The AC/DC world tour "Rock or bust" started earlier this year. It’s not only the rock band’s name that comes from electrical engineering, but a few of their album names as well such as "High Voltage", "Powerage", or "Flick of the Switch." If you are a fan, then you probably know the story about the origin of the band name. Brothers Angus and Malcolm saw the letters “AC/ DC“on the back of a sewing machine and thought it would be great for their band's name. As we all know, AC/DC is the English abbreviation for alternating current and direct current. While the AC/DC band members were pioneers of hard rock, many years earlier there were three pioneers of electrical engineering, Nicola Tesla, George Westinghouse and Thomas Alva Edison. Around 1890 they argued over what was better: alternating (AC) or direct current (DC).
War of currents
At that time, Tesla and Westinghouse were favoring alternating current, while Edison, the inventor of the lightbulb, was supporting direct current. This era was aptly named the "war of currents". By the end of the 19th century, the use of alternating current prevailed in energy transmission and distribution. The argument has never been settled nor is it of concern for our modern times.
Importance of DC
Today, the growing importance of DC can no longer be denied. Special applications, climate change and energy policy all require the use of direct current technology. Renewable energy sources like photovoltaic generate direct current. Electric cars charge noticeably faster with direct current. It is obvious that DC will play a growing role in power generation, storage and use.
On and off – Switching currents as a challenge
In order to switch currents on or off, circuits have to be connected or disconnected. It may sound simple, but it gets more complex with closer scrutiny. Now for the techy part: Switching is easy to put in practice for alternating currents. Tripping causes an electric arc that extinguishes on the zero crossing of the sine wave-form of the current. From that point on, currents can be disconnected easily. Devices that disconnect circuits at the zero crossing are called zero point extinguishers. Our current limiting devices of the series S 200 have energy class 3. Their specialty is to extinguish the electrical arc long before the zero crossing. This reduces the load on connected lines and devices, which increases their life span. This fundamental ability makes these circuit breakers in DC applications useful as well.
Why can't you operate direct current with any circuit breaker?
There is no zero crossing for direct current applications and the electric arc that comes from opening the contacts does not extinguish by itself. Therefore, you have to come up with an idea for the extinction of the electric arc. The higher currents escalate in the case of a fault. This increase generates the required magnetic field to draw the arc into the arc extinction chamber. By contrast, the self-induced magnetic field will not suffice for lower currents up to 500A in order to draw the arc into the arc extinction chamber (see graphic). For alternating currents this danger can be avoided easily, since there will always be a zero crossing that allows a disconnection. This possibility is not given for direct current, as there is no zero crossing. In this case, a permanent magnet ensures that the electric arc is drawn safely and reliably into the extinction chamber at all times (see picture). The basis for this effect is the Lorentz force.
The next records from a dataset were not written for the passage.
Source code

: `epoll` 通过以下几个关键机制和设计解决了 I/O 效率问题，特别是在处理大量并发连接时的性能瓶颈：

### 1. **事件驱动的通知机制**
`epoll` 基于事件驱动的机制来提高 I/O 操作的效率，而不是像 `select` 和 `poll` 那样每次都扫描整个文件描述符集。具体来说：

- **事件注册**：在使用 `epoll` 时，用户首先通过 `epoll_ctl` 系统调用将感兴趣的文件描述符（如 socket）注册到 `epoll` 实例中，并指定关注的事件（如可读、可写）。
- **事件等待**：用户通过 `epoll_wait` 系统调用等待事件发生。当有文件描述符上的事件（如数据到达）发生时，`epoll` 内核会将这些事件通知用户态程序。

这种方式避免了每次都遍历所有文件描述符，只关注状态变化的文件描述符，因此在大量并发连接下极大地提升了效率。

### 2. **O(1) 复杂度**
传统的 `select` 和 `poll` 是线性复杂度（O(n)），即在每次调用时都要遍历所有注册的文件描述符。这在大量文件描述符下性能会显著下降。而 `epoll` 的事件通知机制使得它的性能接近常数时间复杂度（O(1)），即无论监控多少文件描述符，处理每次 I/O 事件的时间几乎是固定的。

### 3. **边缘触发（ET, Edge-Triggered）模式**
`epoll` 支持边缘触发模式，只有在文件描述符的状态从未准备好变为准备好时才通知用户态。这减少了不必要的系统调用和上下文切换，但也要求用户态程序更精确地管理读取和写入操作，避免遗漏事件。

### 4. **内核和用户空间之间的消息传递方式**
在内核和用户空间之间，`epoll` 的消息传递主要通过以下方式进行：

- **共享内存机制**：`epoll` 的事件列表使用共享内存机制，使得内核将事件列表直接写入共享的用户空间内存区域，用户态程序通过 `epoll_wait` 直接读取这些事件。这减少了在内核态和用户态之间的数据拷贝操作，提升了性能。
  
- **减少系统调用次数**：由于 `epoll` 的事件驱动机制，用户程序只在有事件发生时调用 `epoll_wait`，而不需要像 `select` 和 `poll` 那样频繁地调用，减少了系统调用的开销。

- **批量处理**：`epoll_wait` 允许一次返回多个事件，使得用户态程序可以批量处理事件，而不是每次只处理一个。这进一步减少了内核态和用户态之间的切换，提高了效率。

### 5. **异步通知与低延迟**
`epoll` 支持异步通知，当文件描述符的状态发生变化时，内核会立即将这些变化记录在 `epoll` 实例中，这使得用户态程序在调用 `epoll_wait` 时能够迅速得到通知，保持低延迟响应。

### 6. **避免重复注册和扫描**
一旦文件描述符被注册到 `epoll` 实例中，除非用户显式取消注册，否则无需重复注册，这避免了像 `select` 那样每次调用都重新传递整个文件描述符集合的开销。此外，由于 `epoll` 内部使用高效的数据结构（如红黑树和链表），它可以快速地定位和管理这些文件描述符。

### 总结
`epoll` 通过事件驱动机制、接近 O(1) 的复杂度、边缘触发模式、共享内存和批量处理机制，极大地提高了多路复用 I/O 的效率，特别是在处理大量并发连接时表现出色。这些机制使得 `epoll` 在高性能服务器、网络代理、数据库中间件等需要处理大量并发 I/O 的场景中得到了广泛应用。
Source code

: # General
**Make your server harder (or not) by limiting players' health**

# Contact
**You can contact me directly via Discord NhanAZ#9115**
When looking at the case of an AC/DC circuit breaker, you will notice that the circuit points are marked with a plus (+) and a minus (–). The reason is that the correct direction of electric current has to be considered, so the Lorentz force can draw the arc into the extinction chamber. You cannot get a glimpse of how innovative these compact devices are and what complex processes take place inside of them by just looking at the cover. But that’s exactly what is fascinating about them: a simple design with a brilliant function. And who knows? There might even be one or two circuit breakers hidden in the midst of the stage equipment of the famous rock band AC/DC.